Task goal: Only the stretch of the listing below that runs from the line with "The idea is" through the line with "11th and so on)" is to be printed, exactly and with both ends.

---*---

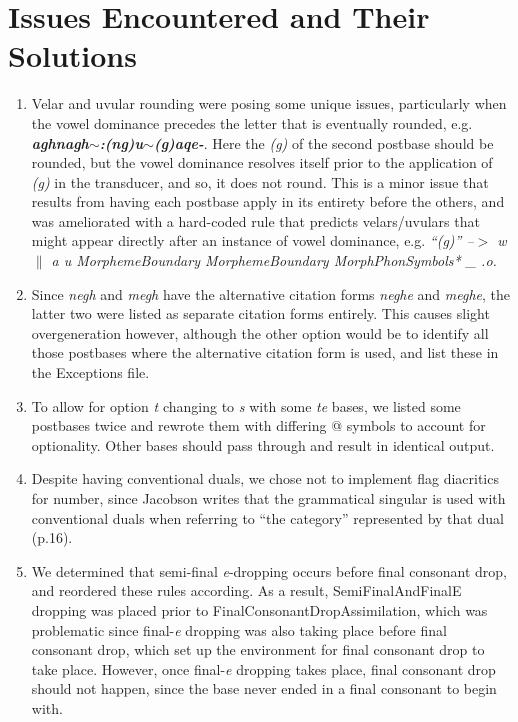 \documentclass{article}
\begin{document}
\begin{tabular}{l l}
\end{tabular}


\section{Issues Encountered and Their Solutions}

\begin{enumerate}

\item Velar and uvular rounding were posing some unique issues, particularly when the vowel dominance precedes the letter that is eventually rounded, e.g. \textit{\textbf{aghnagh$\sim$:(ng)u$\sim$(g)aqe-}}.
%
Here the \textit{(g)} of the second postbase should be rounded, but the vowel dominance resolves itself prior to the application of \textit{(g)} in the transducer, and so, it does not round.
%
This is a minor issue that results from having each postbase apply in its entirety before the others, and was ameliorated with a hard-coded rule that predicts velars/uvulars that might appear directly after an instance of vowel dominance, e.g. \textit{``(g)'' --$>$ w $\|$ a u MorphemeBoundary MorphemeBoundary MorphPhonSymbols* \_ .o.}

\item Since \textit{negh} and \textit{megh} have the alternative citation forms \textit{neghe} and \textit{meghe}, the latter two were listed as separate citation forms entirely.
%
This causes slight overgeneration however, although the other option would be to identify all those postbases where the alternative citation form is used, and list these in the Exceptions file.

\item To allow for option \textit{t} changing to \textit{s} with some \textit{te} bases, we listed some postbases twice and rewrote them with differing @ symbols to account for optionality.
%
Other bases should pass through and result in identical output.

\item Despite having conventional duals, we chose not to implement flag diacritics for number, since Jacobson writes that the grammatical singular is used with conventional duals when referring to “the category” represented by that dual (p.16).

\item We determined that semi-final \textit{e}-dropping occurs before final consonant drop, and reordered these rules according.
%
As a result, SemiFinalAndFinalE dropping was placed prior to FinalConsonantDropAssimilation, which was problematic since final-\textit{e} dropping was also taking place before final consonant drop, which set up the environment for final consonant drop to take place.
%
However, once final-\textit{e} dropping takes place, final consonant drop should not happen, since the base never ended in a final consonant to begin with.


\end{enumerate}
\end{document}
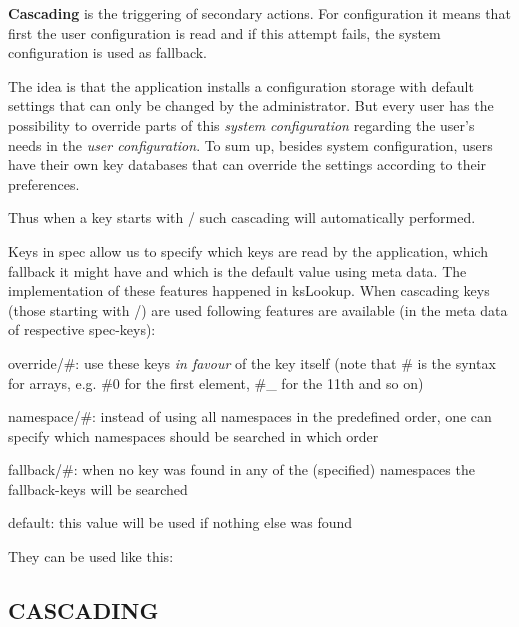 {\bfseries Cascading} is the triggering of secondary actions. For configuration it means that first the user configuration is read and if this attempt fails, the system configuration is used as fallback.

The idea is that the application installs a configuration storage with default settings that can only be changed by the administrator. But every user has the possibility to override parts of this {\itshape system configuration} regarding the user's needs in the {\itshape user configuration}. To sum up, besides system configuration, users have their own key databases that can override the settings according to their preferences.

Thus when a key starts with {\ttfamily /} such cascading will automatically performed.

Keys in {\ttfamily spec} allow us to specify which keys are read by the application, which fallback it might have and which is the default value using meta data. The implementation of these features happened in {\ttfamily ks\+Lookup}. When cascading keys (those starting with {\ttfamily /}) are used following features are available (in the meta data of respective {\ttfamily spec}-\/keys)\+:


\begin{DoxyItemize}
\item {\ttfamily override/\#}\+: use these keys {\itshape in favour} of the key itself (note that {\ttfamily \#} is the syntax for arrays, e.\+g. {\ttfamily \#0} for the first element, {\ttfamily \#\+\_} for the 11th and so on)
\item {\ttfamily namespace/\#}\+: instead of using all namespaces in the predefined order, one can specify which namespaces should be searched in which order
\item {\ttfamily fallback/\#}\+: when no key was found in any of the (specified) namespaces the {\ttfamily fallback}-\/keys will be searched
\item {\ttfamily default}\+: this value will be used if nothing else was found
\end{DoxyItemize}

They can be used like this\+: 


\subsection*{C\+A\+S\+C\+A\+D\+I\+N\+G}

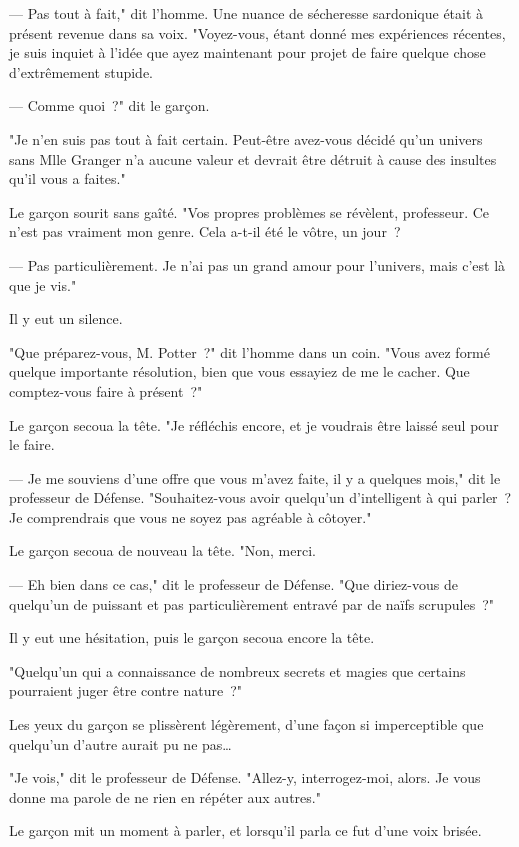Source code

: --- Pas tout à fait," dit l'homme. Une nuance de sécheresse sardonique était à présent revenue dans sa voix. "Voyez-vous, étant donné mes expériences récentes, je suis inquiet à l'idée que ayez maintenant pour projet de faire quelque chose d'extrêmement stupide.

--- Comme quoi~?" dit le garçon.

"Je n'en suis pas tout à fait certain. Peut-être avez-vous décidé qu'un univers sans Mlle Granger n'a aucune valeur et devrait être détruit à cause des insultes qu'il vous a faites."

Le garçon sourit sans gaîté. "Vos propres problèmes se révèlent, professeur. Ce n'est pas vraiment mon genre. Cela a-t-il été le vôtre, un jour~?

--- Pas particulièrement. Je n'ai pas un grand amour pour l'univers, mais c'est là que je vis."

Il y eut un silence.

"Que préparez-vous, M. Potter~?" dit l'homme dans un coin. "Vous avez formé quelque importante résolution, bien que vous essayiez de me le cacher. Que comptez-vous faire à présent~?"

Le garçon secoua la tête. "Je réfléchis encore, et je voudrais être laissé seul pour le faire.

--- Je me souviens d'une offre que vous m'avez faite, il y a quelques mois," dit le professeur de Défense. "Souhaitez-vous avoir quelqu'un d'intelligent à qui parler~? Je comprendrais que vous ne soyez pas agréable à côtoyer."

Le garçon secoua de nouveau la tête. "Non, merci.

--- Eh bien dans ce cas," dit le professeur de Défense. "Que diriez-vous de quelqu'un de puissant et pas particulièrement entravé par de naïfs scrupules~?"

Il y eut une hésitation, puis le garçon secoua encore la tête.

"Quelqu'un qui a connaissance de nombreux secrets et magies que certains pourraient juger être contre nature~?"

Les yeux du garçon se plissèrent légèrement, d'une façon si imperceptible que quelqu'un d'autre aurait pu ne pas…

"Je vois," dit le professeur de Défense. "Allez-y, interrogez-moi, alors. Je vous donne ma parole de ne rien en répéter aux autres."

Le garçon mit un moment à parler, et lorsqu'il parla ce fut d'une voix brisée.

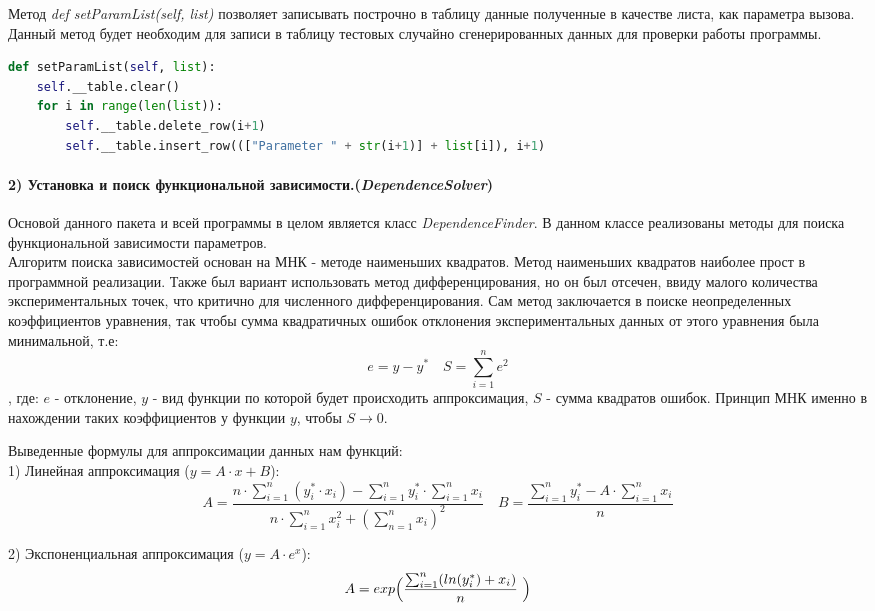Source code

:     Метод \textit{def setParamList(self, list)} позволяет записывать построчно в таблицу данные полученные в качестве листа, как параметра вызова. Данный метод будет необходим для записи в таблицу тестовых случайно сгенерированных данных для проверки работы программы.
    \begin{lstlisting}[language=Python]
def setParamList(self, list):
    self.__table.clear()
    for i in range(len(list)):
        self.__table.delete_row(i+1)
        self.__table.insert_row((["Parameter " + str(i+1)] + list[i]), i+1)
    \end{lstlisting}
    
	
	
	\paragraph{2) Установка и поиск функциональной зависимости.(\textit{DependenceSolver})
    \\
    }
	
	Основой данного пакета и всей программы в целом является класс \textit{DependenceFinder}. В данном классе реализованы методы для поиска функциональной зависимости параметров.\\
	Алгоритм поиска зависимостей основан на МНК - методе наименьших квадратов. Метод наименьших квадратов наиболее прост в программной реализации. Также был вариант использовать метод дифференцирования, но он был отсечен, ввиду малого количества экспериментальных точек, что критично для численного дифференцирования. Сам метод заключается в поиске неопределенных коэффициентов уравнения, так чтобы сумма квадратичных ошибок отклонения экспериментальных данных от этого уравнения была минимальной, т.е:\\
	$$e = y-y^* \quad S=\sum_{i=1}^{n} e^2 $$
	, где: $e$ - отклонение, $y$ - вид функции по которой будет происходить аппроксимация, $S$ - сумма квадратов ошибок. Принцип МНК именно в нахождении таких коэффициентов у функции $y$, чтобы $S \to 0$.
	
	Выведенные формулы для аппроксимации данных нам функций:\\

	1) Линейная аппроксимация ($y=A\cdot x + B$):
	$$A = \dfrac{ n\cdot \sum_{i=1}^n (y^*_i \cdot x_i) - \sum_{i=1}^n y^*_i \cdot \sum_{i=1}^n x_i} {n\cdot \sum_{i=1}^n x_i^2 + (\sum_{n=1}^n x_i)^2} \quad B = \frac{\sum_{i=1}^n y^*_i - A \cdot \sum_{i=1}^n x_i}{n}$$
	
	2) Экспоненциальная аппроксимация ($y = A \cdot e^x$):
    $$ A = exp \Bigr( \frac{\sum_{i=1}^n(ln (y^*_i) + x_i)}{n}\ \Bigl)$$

---*---

Result:
The idea is that the application installs a configuration storage with default settings that can only be changed by the administrator. But every user has the possibility to override parts of this {\itshape system configuration} regarding the user's needs in the {\itshape user configuration}. To sum up, besides system configuration, users have their own key databases that can override the settings according to their preferences.

Thus when a key starts with {\ttfamily /} such cascading will automatically performed.

Keys in {\ttfamily spec} allow us to specify which keys are read by the application, which fallback it might have and which is the default value using meta data. The implementation of these features happened in {\ttfamily ks\+Lookup}. When cascading keys (those starting with {\ttfamily /}) are used following features are available (in the meta data of respective {\ttfamily spec}-\/keys)\+:


\begin{DoxyItemize}
\item {\ttfamily override/\#}\+: use these keys {\itshape in favour} of the key itself (note that {\ttfamily \#} is the syntax for arrays, e.\+g. {\ttfamily \#0} for the first element, {\ttfamily \#\+\_} for the 11th and so on)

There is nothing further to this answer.